As the justices of the U.S. Supreme Court weigh arguments in the closely watched University of Texas affirmative action case, they will consider a "friend of the court" brief filed by Stanford and 13 other universities.
The universities are urging the court to continue to allow educational institutions to take account of race and ethnicity as one part of the holistic, individualized review of student applications for admission.
The Supreme Court heard oral arguments last week in the case, Fisher v. University of Texas at Austin, and will issue a ruling in the coming months. Plaintiffs in the case are challenging the use of race-conscious admission policies at UT Austin.
"The universities joining in this amicus brief felt it was important to weigh in on this matter of national importance," said Debra Zumwalt, Stanford vice president and general counsel. "The brief asks the court to reaffirm its 2003 ruling in Grutter v. Bollinger that diversity in higher education is a compelling government interest – and to continue to allow educational institutions to structure admissions programs that take account of race and ethnicity as single factors within a highly individualized, holistic review process."
The institutions joining Stanford in the amicus brief, filed late this summer, are Brown, Chicago, Columbia, Cornell, Dartmouth, Duke, Harvard, Johns Hopkins, MIT, Penn, Princeton, Vanderbilt and Yale.
All of the universities joining the brief have highly selective admission criteria designed to ensure that admitted students are prepared for the rigors of university coursework. However, the brief says, purely numerical criteria such as grade-point averages and test scores are not sufficient for accomplishing the universities' full educational missions, and thus the universities examine all aspects of individual applicants.
"A diverse student body adds significantly to the rigor and depth of students' educational experience," the brief says. "Diversity encourages students to question their own assumptions, to test received truths, and to appreciate the spectacular complexity of the modern world. This larger understanding prepares [our] graduates to be active and engaged citizens wrestling with the pressing challenges of the day, to pursue innovation in every field of discovery, and to expand humanity's learning and accomplishment."
The brief also notes that the changes in law sought by plaintiffs in the Fisher case could invite litigation from rejected applicants and judicial intrusion into university admissions. Selective universities must reject large numbers of applicants, and the institutions' individualized, holistic review processes necessarily include many non-quantifiable aspects, the brief says.

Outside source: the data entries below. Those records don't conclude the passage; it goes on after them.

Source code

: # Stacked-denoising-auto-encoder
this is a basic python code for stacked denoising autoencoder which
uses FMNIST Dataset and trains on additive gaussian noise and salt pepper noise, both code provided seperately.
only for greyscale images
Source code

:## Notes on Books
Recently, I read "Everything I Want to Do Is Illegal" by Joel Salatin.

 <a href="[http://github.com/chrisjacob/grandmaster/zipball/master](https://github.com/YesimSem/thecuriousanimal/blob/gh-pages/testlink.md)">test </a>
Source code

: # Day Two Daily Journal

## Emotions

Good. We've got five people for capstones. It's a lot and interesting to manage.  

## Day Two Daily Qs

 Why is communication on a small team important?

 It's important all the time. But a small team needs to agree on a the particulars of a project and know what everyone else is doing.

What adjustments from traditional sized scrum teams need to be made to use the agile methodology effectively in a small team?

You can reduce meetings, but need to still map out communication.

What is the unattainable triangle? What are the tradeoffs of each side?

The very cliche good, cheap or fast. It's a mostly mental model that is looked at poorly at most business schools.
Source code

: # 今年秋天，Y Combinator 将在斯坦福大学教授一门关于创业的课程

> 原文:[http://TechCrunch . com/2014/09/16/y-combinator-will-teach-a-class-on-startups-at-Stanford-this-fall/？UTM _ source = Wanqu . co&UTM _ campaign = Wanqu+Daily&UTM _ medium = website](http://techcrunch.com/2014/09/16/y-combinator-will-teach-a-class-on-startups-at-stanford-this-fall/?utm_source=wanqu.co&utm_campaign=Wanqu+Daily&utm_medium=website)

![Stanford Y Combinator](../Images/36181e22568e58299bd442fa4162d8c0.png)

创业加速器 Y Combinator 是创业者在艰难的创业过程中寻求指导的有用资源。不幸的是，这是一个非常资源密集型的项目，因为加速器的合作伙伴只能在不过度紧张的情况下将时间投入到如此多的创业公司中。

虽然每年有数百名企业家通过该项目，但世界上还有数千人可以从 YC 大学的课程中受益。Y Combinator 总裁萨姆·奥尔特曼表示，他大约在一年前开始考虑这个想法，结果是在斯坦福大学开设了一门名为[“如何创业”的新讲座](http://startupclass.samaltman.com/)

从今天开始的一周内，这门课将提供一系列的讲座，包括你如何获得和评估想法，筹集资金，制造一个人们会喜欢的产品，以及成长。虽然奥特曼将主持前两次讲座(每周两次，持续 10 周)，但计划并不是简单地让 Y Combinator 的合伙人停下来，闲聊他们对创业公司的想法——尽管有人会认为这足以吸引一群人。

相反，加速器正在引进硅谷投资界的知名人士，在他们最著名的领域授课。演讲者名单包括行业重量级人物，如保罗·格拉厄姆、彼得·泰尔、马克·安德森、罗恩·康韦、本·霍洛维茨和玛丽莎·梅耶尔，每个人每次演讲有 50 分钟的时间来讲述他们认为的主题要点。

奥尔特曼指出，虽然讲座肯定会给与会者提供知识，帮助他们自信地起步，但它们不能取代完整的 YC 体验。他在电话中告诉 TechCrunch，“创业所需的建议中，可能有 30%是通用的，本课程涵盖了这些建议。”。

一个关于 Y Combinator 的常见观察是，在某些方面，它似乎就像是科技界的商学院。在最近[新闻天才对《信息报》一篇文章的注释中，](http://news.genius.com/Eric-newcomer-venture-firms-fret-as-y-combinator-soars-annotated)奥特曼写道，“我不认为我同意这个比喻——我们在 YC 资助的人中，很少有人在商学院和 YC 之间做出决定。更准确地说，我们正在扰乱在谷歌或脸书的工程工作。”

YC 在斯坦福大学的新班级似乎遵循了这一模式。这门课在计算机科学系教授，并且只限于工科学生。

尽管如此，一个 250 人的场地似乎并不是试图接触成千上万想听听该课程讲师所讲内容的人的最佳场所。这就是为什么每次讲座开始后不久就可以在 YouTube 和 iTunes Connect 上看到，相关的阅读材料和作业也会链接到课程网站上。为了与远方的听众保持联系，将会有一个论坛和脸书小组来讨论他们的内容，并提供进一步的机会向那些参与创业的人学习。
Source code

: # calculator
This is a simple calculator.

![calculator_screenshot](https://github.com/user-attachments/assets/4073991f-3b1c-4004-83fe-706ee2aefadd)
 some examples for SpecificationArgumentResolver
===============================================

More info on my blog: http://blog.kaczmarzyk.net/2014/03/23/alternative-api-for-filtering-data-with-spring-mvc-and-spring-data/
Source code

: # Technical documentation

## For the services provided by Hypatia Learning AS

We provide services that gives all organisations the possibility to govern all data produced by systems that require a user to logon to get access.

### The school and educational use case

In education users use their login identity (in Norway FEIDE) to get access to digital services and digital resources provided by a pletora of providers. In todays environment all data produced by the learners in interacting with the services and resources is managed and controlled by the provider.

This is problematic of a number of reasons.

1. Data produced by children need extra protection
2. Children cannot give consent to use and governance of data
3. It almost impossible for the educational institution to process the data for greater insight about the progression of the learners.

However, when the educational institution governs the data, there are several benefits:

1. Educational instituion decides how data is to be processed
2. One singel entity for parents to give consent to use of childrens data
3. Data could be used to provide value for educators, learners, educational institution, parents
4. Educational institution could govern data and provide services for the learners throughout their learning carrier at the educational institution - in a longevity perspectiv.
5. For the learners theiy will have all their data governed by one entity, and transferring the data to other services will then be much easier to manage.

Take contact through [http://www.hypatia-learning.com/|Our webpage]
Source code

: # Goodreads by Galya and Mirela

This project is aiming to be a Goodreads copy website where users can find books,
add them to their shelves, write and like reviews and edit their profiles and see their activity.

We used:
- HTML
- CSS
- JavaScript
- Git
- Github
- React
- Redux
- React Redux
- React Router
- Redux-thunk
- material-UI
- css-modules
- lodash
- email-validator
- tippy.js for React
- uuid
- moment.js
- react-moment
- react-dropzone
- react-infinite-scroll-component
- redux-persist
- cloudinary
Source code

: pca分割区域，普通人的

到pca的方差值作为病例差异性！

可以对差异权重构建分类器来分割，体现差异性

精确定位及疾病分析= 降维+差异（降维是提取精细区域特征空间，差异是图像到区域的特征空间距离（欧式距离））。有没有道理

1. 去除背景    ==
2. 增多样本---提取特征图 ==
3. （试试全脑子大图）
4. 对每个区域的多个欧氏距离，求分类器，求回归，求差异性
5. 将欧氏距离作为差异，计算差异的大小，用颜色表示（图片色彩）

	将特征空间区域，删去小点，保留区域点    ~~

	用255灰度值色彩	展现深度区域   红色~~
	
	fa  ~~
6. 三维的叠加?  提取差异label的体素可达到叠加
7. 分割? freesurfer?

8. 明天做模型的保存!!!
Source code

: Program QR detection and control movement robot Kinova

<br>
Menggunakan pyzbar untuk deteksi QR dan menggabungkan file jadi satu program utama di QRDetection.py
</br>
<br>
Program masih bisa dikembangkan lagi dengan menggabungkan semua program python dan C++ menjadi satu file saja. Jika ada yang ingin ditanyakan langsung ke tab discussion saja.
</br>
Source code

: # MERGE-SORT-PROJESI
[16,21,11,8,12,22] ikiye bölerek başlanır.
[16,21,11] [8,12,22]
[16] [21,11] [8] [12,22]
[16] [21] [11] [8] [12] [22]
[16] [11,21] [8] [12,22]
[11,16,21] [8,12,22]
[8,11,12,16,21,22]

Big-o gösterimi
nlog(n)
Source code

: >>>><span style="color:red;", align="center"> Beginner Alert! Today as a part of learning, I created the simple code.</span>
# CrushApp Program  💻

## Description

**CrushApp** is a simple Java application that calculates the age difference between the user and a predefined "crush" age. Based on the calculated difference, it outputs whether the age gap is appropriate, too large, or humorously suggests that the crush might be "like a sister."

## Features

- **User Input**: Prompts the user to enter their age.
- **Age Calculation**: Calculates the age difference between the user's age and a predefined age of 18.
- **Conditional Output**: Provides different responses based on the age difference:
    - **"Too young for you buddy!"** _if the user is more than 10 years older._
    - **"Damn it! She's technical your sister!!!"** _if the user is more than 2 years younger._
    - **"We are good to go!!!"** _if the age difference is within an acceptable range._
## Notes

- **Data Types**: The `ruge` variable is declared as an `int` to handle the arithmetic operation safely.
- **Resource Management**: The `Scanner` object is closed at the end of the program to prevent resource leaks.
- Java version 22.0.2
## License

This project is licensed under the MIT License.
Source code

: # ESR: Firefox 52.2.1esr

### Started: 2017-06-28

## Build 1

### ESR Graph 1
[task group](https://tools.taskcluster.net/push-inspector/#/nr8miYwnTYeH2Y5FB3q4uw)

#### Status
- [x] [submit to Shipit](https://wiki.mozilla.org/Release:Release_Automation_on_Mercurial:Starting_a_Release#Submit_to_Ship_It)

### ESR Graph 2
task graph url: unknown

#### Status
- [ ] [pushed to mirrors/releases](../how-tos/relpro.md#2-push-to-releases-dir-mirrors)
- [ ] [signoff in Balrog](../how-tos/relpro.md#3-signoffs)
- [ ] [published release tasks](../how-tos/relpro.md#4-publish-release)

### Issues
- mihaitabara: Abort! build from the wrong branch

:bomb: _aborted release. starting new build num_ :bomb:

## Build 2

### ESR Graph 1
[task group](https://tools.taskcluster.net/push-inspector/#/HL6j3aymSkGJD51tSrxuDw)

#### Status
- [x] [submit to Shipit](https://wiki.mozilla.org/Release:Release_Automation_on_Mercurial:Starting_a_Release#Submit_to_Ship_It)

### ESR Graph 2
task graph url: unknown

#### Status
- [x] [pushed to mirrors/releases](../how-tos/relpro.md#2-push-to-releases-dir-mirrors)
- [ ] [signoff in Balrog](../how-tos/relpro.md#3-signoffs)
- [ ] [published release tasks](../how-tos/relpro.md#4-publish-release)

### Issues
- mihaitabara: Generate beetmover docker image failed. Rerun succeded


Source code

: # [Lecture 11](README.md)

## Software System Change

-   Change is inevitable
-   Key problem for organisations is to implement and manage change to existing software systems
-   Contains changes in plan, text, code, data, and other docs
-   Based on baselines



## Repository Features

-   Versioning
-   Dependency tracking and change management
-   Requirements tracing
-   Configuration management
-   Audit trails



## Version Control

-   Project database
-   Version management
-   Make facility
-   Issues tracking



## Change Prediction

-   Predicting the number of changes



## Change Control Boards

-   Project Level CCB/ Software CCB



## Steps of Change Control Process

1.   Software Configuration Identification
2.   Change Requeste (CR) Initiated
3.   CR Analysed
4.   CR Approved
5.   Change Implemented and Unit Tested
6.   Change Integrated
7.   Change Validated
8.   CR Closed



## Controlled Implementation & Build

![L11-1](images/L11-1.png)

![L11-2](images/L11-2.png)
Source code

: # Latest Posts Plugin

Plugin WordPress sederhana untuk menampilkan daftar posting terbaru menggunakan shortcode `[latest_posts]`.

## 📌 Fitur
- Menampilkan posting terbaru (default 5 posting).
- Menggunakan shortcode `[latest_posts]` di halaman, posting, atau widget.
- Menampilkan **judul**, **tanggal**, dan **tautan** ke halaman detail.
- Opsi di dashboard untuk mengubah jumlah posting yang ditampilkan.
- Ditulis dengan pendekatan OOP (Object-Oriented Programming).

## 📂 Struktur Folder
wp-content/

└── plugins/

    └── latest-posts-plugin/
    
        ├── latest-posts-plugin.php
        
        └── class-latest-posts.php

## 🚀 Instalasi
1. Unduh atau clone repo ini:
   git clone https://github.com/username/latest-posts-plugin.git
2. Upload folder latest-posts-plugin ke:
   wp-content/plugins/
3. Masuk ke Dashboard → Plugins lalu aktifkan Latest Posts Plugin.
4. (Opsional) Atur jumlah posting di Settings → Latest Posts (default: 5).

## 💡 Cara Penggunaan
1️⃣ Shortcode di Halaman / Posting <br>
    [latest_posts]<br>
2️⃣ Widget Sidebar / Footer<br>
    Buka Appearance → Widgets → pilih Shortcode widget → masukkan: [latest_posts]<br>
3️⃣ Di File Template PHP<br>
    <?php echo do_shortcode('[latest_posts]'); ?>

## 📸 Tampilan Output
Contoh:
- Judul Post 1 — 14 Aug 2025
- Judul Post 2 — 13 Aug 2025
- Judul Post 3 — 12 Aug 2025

"Over many years we have had great success in the consideration of multiple criteria in the review of candidates applying to Stanford," said Richard Shaw, dean of undergraduate admission and financial aid. "Indeed, we consider applicants from all backgrounds and celebrate the many perspectives our admitted students will bring to our learning and living environment. Our holistic approach to the review of candidates allows us to consider a myriad of academic and personal characteristics that leads to the enrollment of exceptional classes highly representative of the world in which we live."
While the Fisher case focuses on the admission practices of a public university, the brief notes that private universities could be affected by the decision because Title VI of the Civil Rights Act of 1964 prohibits institutions receiving federal funds from engaging in racial "discrimination."
The full text of the amicus brief and a transcript of the argument in the Supreme Court are available on the website of Stanford's Office of the General Counsel.